= WORK INSTRUCTIONS =
Using the material below, print the line that contains "60 | [Count", the line that contains "72 | [Flatten", and every line in between, exactly and nothing else.

= RECORDED DATA =
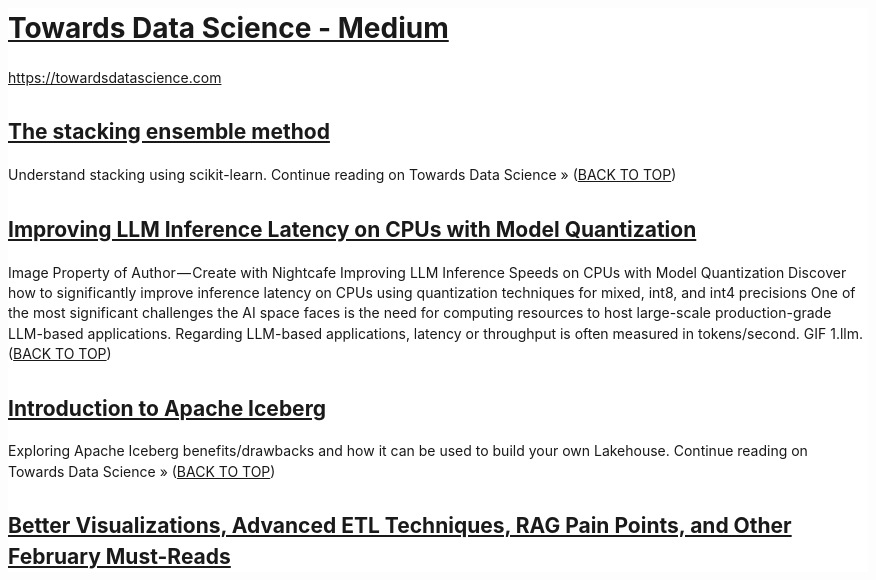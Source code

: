 

<a name="068d8b63908edd2311962826b7482e88" />

# [Towards Data Science - Medium](https://towardsdatascience.com?source=rss----7f60cf5620c9---4)

https://towardsdatascience.com



<a name="5ab042c86a27cc63d6ba40588b3551bc" />

## [The stacking ensemble method](https://towardsdatascience.com/the-stacking-ensemble-method-984f5134463a?source=rss----7f60cf5620c9---4)


Understand stacking using scikit-learn. Continue reading on Towards Data Science »
 ([BACK TO TOP](#toc_5ab042c86a27cc63d6ba40588b3551bc))


<a name="c8ec2f66bc4bb729caece45e819f4f1b" />

## [Improving LLM Inference Latency on CPUs with Model Quantization](https://towardsdatascience.com/improving-llm-inference-latency-on-cpus-with-model-quantization-28aefb495657?source=rss----7f60cf5620c9---4)


Image Property of Author — Create with Nightcafe Improving LLM Inference Speeds on CPUs with Model Quantization Discover how to significantly improve inference latency on CPUs using quantization techniques for mixed, int8, and int4 precisions One of the most significant challenges the AI space faces is the need for computing resources to host large-scale production-grade LLM-based applications. Regarding LLM-based applications, latency or throughput is often measured in tokens/second. GIF 1.llm.
 ([BACK TO TOP](#toc_c8ec2f66bc4bb729caece45e819f4f1b))


<a name="1acc16a4bf26234323b655f8ff03d48b" />

## [Introduction to Apache Iceberg](https://towardsdatascience.com/introduction-to-apache-iceberg-ef0358634c1b?source=rss----7f60cf5620c9---4)


Exploring Apache Iceberg benefits/drawbacks and how it can be used to build your own Lakehouse. Continue reading on Towards Data Science »
 ([BACK TO TOP](#toc_1acc16a4bf26234323b655f8ff03d48b))


<a name="8f862f68f05263d2e09d2c2ba06c8588" />

## [Better Visualizations, Advanced ETL Techniques, RAG Pain Points, and Other February Must-Reads](https://towardsdatascience.com/better-visualizations-advanced-etl-techniques-rag-pain-points-and-other-february-must-reads-d99f4a35ff4?source=rss----7f60cf5620c9---4)
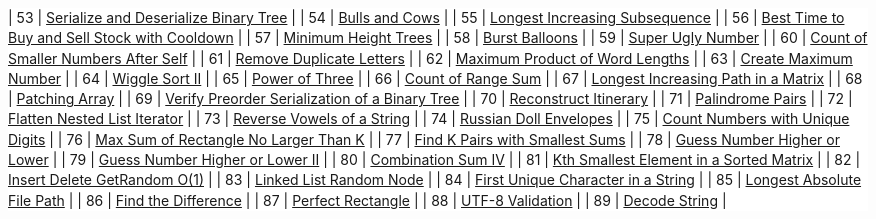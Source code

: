 | 53 | [Serialize and Deserialize Binary Tree](https://leetcode.com/problems/serialize-and-deserialize-binary-tree) |
| 54 | [Bulls and Cows](https://leetcode.com/problems/bulls-and-cows) |
| 55 | [Longest Increasing Subsequence](https://leetcode.com/problems/longest-increasing-subsequence) |
| 56 | [Best Time to Buy and Sell Stock with Cooldown](https://leetcode.com/problems/best-time-to-buy-and-sell-stock-with-cooldown) |
| 57 | [Minimum Height Trees](https://leetcode.com/problems/minimum-height-trees) |
| 58 | [Burst Balloons](https://leetcode.com/problems/burst-balloons) |
| 59 | [Super Ugly Number](https://leetcode.com/problems/super-ugly-number) |
| 60 | [Count of Smaller Numbers After Self](https://leetcode.com/problems/count-of-smaller-numbers-after-self) |
| 61 | [Remove Duplicate Letters](https://leetcode.com/problems/remove-duplicate-letters) |
| 62 | [Maximum Product of Word Lengths](https://leetcode.com/problems/maximum-product-of-word-lengths) |
| 63 | [Create Maximum Number](https://leetcode.com/problems/create-maximum-number) |
| 64 | [Wiggle Sort II](https://leetcode.com/problems/wiggle-sort-ii) |
| 65 | [Power of Three](https://leetcode.com/problems/power-of-three) |
| 66 | [Count of Range Sum](https://leetcode.com/problems/count-of-range-sum) |
| 67 | [Longest Increasing Path in a Matrix](https://leetcode.com/problems/longest-increasing-path-in-a-matrix) |
| 68 | [Patching Array](https://leetcode.com/problems/patching-array) |
| 69 | [Verify Preorder Serialization of a Binary Tree](https://leetcode.com/problems/verify-preorder-serialization-of-a-binary-tree) |
| 70 | [Reconstruct Itinerary](https://leetcode.com/problems/reconstruct-itinerary) |
| 71 | [Palindrome Pairs](https://leetcode.com/problems/palindrome-pairs) |
| 72 | [Flatten Nested List Iterator](https://leetcode.com/problems/flatten-nested-list-iterator) |
| 73 | [Reverse Vowels of a String](https://leetcode.com/problems/reverse-vowels-of-a-string) |
| 74 | [Russian Doll Envelopes](https://leetcode.com/problems/russian-doll-envelopes) |
| 75 | [Count Numbers with Unique Digits](https://leetcode.com/problems/count-numbers-with-unique-digits) |
| 76 | [Max Sum of Rectangle No Larger Than K](https://leetcode.com/problems/max-sum-of-rectangle-no-larger-than-k) |
| 77 | [Find K Pairs with Smallest Sums](https://leetcode.com/problems/find-k-pairs-with-smallest-sums) |
| 78 | [Guess Number Higher or Lower](https://leetcode.com/problems/guess-number-higher-or-lower) |
| 79 | [Guess Number Higher or Lower II](https://leetcode.com/problems/guess-number-higher-or-lower-ii) |
| 80 | [Combination Sum IV](https://leetcode.com/problems/combination-sum-iv) |
| 81 | [Kth Smallest Element in a Sorted Matrix](https://leetcode.com/problems/kth-smallest-element-in-a-sorted-matrix) |
| 82 | [Insert Delete GetRandom O(1)](https://leetcode.com/problems/insert-delete-getrandom-o1) |
| 83 | [Linked List Random Node](https://leetcode.com/problems/linked-list-random-node) |
| 84 | [First Unique Character in a String](https://leetcode.com/problems/first-unique-character-in-a-string) |
| 85 | [Longest Absolute File Path](https://leetcode.com/problems/longest-absolute-file-path) |
| 86 | [Find the Difference](https://leetcode.com/problems/find-the-difference) |
| 87 | [Perfect Rectangle](https://leetcode.com/problems/perfect-rectangle) |
| 88 | [UTF-8 Validation](https://leetcode.com/problems/utf-8-validation) |
| 89 | [Decode String](https://leetcode.com/problems/decode-string) |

= RESULT BELOW =
| 60 | [Count of Smaller Numbers After Self](https://leetcode.com/problems/count-of-smaller-numbers-after-self) |
| 61 | [Remove Duplicate Letters](https://leetcode.com/problems/remove-duplicate-letters) |
| 62 | [Maximum Product of Word Lengths](https://leetcode.com/problems/maximum-product-of-word-lengths) |
| 63 | [Create Maximum Number](https://leetcode.com/problems/create-maximum-number) |
| 64 | [Wiggle Sort II](https://leetcode.com/problems/wiggle-sort-ii) |
| 65 | [Power of Three](https://leetcode.com/problems/power-of-three) |
| 66 | [Count of Range Sum](https://leetcode.com/problems/count-of-range-sum) |
| 67 | [Longest Increasing Path in a Matrix](https://leetcode.com/problems/longest-increasing-path-in-a-matrix) |
| 68 | [Patching Array](https://leetcode.com/problems/patching-array) |
| 69 | [Verify Preorder Serialization of a Binary Tree](https://leetcode.com/problems/verify-preorder-serialization-of-a-binary-tree) |
| 70 | [Reconstruct Itinerary](https://leetcode.com/problems/reconstruct-itinerary) |
| 71 | [Palindrome Pairs](https://leetcode.com/problems/palindrome-pairs) |
| 72 | [Flatten Nested List Iterator](https://leetcode.com/problems/flatten-nested-list-iterator) |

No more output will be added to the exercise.